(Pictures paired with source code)
------------

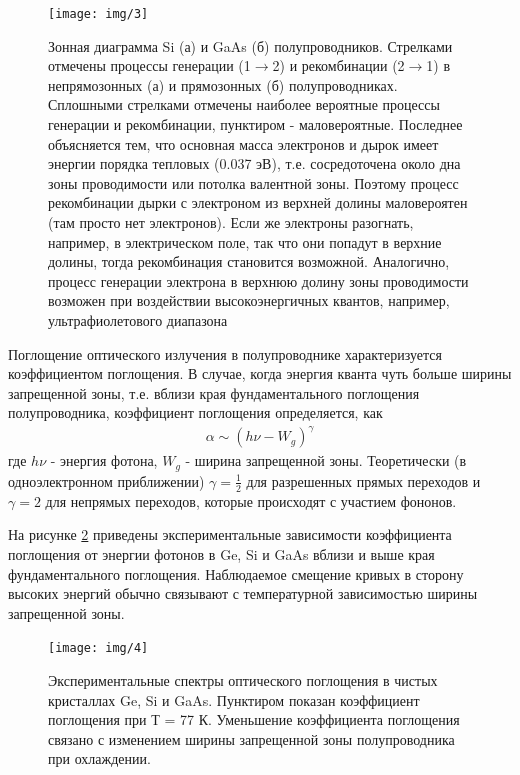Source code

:\begin{figure}[H]
	\centering
	\texttt{[image: img/3]}
	\caption{Зонная диаграмма Si (а) и GaAs (б) полупроводников. 
Стрелками отмечены процессы генерации (1$\to$2) и рекомбинации (2$\to$1) в непрямозонных (а) и прямозонных (б) полупроводниках.    Сплошными
стрелками отмечены наиболее вероятные процессы генерации и рекомбинации, пунктиром - маловероятные. Последнее объясняется тем, что основная масса электронов и дырок имеет энергии порядка тепловых (0.037 эВ), т.е. сосредоточена около дна зоны проводимости или потолка валентной зоны. Поэтому процесс рекомбинации дырки с электроном из верхней долины маловероятен (там просто нет электронов). Если же электроны разогнать, например, в электрическом поле, так что они попадут в верхние долины, тогда рекомбинация становится возможной. Аналогично, процесс генерации электрона в верхнюю долину зоны проводимости возможен при воздействии высокоэнергичных квантов, например, ультрафиолетового диапазона}
	\label{fig:figure2}
\end{figure}
% 

Поглощение оптического излучения в полупроводнике характеризуется коэффициентом поглощения. В случае, когда энергия кванта чуть больше ширины запрещенной зоны, т.е. вблизи края фундаментального поглощения полупроводника, коэффициент поглощения определяется, как 
\begin{gather}
	\label{eq3}
	\alpha \sim\left(h\nu-W_{g}\right)^{\gamma}
\end{gather}
где $h\nu$ - энергия фотона, $W_g$ - ширина запрещенной зоны. Теоретически (в одноэлектронном приближении) $\gamma=\frac12$ для разрешенных
прямых переходов и $\gamma=2$ для непрямых переходов, которые происходят с участием фононов.

На рисунке \ref{fig:figure3} приведены экспериментальные зависимости коэффициента поглощения от энергии фотонов в Ge, Si и GaAs вблизи и выше края фундаментального поглощения. Наблюдаемое смещение кривых в сторону высоких энергий обычно связывают с температурной зависимостью ширины запрещенной зоны.


\begin{figure}[H]
	\centering
	\texttt{[image: img/4]}
	\caption{Экспериментальные спектры оптического поглощения в чистых кристаллах Ge, Si и GaAs. Пунктиром показан коэффициент поглощения при Т = 77 К. Уменьшение коэффициента поглощения связано с изменением ширины запрещенной зоны полупроводника при охлаждении.}
	\label{fig:figure3}
\end{figure}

------------

The reply should hold every line of the records unchanged and no pictures.

Source code

:\begin{figure}[H]
	\centering
	\texttt{[image: img/3]}
	\caption{Зонная диаграмма Si (а) и GaAs (б) полупроводников. 
Стрелками отмечены процессы генерации (1$\to$2) и рекомбинации (2$\to$1) в непрямозонных (а) и прямозонных (б) полупроводниках.    Сплошными
стрелками отмечены наиболее вероятные процессы генерации и рекомбинации, пунктиром - маловероятные. Последнее объясняется тем, что основная масса электронов и дырок имеет энергии порядка тепловых (0.037 эВ), т.е. сосредоточена около дна зоны проводимости или потолка валентной зоны. Поэтому процесс рекомбинации дырки с электроном из верхней долины маловероятен (там просто нет электронов). Если же электроны разогнать, например, в электрическом поле, так что они попадут в верхние долины, тогда рекомбинация становится возможной. Аналогично, процесс генерации электрона в верхнюю долину зоны проводимости возможен при воздействии высокоэнергичных квантов, например, ультрафиолетового диапазона}
	\label{fig:figure2}
\end{figure}
% 

Поглощение оптического излучения в полупроводнике характеризуется коэффициентом поглощения. В случае, когда энергия кванта чуть больше ширины запрещенной зоны, т.е. вблизи края фундаментального поглощения полупроводника, коэффициент поглощения определяется, как 
\begin{gather}
	\label{eq3}
	\alpha \sim\left(h\nu-W_{g}\right)^{\gamma}
\end{gather}
где $h\nu$ - энергия фотона, $W_g$ - ширина запрещенной зоны. Теоретически (в одноэлектронном приближении) $\gamma=\frac12$ для разрешенных
прямых переходов и $\gamma=2$ для непрямых переходов, которые происходят с участием фононов.

На рисунке \ref{fig:figure3} приведены экспериментальные зависимости коэффициента поглощения от энергии фотонов в Ge, Si и GaAs вблизи и выше края фундаментального поглощения. Наблюдаемое смещение кривых в сторону высоких энергий обычно связывают с температурной зависимостью ширины запрещенной зоны.


\begin{figure}[H]
	\centering
	\texttt{[image: img/4]}
	\caption{Экспериментальные спектры оптического поглощения в чистых кристаллах Ge, Si и GaAs. Пунктиром показан коэффициент поглощения при Т = 77 К. Уменьшение коэффициента поглощения связано с изменением ширины запрещенной зоны полупроводника при охлаждении.}
	\label{fig:figure3}
\end{figure}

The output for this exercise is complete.